Turkish Foreign Minister Mevlut Cavusoglu (R) and NATO Secretary General Jens Stoltenberg (L) hold a press conference after their meeting in Ankara, Turkey, Sept. 9, 2016. Getty Images

Turkey sacked nearly 150 NATO military envoys last month, adding to a large list of officials being disciplined for a failed coup attempt in July, Reuters reported Wednesday.

A classified military dispatch revealed that notices were posted at NATO sites in Germany, Belgium, the Netherlands and Britain on Sept. 27 ordering Turkish officials to return home within three days. Upon their arrival, most were dismissed, arrested and imprisoned, according to a Turkish military official at NATO. This was further confirmed by two farewell letters sent by sacked officials to colleagues. One of these letters accused Turkey of conducting a "witch hunt" of airforce commanders posted overseas.

Dismissed officials have claimed that those with Western-educated, secular backgrounds are being targeted by Turkish President Recip Tayyib Erdogan's conservative, religious government. As a result, a number of notified officials have not returned, fearing jail time in Turkey. Those who do not heed the government's warning face more severe sanctions including frozen passports, pensions and bank accounts.
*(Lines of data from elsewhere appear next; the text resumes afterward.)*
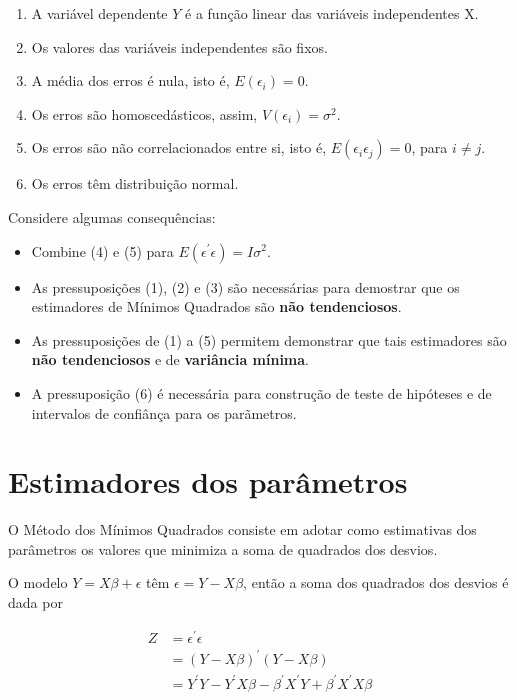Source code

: \documentclass[
]{book}
\providecommand{\tightlist}{%
  \setlength{\itemsep}{0pt}\setlength{\parskip}{0pt}}
\begin{document}
\begin{enumerate}
\def\labelenumi{\arabic{enumi}.}
\tightlist
\item
  A variável dependente \(Y\) é a função linear das variáveis independentes X.
\item
  Os valores das variáveis independentes são fixos.
\item
  A média dos erros é nula, isto é, \(E\left(\epsilon_i\right)=0\).
\item
  Os erros são homoscedásticos, assim, \(V\left(\epsilon_i\right)=\sigma^2\).
\item
  Os erros são não correlacionados entre si, isto é, \(E\left(\epsilon_i\epsilon_j\right)=0\), para \(i \ne j\).
\item
  Os erros têm distribuição normal.
\end{enumerate}

Considere algumas consequências:

\begin{itemize}
\item
  Combine (4) e (5) para \(E\left(\epsilon^\prime\epsilon\right)=I\sigma^2\).
\item
  As pressuposições (1), (2) e (3) são necessárias para demostrar que os estimadores de Mínimos Quadrados são \textbf{não tendenciosos}.
\item
  As pressuposições de (1) a (5) permitem demonstrar que tais estimadores são \textbf{não tendenciosos} e de \textbf{variância mínima}.
\item
  A pressuposição (6) é necessária para construção de teste de hipóteses e de intervalos de confiânça para os parãmetros.
\end{itemize}

\hypertarget{estimadores-dos-paruxe2metros}{%
\section{Estimadores dos parâmetros}\label{estimadores-dos-paruxe2metros}}

O Método dos Mínimos Quadrados consiste em adotar como estimativas dos parâmetros os valores que minimiza a soma de quadrados dos desvios.

O modelo \(Y = X\beta+\epsilon\) têm \(\epsilon = Y - X\beta\), então a soma dos quadrados dos desvios é dada por

\begin{align}
Z &= \epsilon^\prime\epsilon \\
  &= \left(Y-X\beta\right)^\prime\left(Y-X\beta\right)\\
  &= Y^\prime Y - Y^\prime X\beta - \beta^\prime X^\prime Y + \beta^\prime X^\prime X \beta
\end{align}
\end{document}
Spouses and family members also faced punishment, according to the letters.

The latest purge puts the total number of sacked military envoys at about 400, according to a Turkish military official. Over 100,000 other public servants including judges, police, teachers and soldiers have been suspended or fired in wake of the July coup attempt, in which a faction of rebel military officers bombarded government buildings, killing 240 people, mostly civilians.

Turkey's Foreign Minister Mevlut Cavusoglu arrives to address the Parliamentary Assembly of the Council of Europe in Strasbourg, France, Oct. 12, 2016. Reuters

Turkish Foreign Minister Mevut Cavusoglu defended the massive crackdown against government officials in a speech to the Council of Europe Wednesday in Strasbourg. He claimed "terrorist organizations" had infiltrated the Turkish state institutions for 15 years, training for civil service exams and strategically planting members in positions of power and influence. The Council of Europe, an international organization that promotes human rights, democracy and rule of law, called on Turkey to end its state of emergency that has been in effect since July. The organization accused Turkey of exploiting the situation to eliminate any opposition to Erdogan. Cavusoglu stated that Turkey "had no other choice" in order to maintain its security.

This latest development comes as Erdogan meets with King Salman bin Abdulaziz Thursday in Riyadh to discuss regional security and enhance ties between the two nations. Turkey and Saudi Arabia, along with the United States, actively support the opposition to Bashar al-Assad's government in Syria, however Turkey's ties with the West have been complicated recently as it moves to develop further relations with Russia.